Media attacks blamed for e-toll woes
The Department of Transport (DOT) has once again absolved itself of responsibility for various hiccups the e-toll site has experienced - saying the administrative agency has been the victim of cyber attacks "by unknown persons and some media houses".
Addressing a Parliamentary question from Democratic Alliance (DA) MP Chris Hunsinger yesterday, transport minister Dipuo Peters said the e-toll system - including its widespread billing woes - was now "stable", despite initial "teething problems".
Peters went on to outline the reasons behind some of the problems the seven-month-old system has had since going live - amid widespread opposition - on 3 December.
Reiterating that the Electronic National Traffic Information System - or eNatis - was to blame for much of the SA National Roads Agency's (Sanral's) inability to correctly issue invoices, the minister went on to say e-toll Web site issues were due to deliberate attacks. "It is unfortunate that some of the cyber attacks were deliberately perpetrated by unknown persons and some media houses."
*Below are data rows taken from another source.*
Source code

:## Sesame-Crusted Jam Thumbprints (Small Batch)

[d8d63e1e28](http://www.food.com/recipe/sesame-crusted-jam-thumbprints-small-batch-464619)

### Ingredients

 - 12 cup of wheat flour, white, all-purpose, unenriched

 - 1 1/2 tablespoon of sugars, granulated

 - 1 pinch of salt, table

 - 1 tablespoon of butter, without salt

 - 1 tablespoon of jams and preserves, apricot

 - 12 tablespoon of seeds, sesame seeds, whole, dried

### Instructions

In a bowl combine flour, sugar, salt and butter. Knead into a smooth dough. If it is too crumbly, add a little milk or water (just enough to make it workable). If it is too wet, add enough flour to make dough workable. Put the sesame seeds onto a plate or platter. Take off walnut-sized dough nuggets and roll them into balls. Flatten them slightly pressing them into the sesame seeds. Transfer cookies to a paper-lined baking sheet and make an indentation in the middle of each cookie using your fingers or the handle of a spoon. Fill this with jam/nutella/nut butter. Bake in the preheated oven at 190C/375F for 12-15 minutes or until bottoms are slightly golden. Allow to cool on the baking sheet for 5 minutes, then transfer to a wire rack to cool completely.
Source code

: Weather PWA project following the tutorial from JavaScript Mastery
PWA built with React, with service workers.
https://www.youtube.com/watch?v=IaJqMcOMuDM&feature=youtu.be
Peters says the "incidents" have been reported to law enforcement authorities.
Sanral has come under fire this year, after a number of Web site security shortcomings - which started shortly after the system went live - exposed users' information and left them vulnerable to criminal activity.
In March, Sanral denied in e-mails to road users that it had suffered a security breach, or that it had leaked any personal information. In response to queries from ITWeb journalists at the time, the roads agency said it would no longer respond to media queries from the company.
The message, sent on behalf of Sanral spokesman Vusi Mona, stated: "In light of your publication admitting to hacking into our system, Sanral will no longer co-operate with ITWeb as you are dealing with us in bad faith."
ITWeb, in the course of routine investigation into the previous breaches, had taken steps to confirm Web site flaws existed and were vulnerable, and had ensured Sanral, and any users involved, were appropriately notified.
Peters also said yesterday there was a lack of understanding around the e-toll system, which "requires more user education". The department also needed to address the issue of additional payment options - especially for those residing outside Gauteng, she said.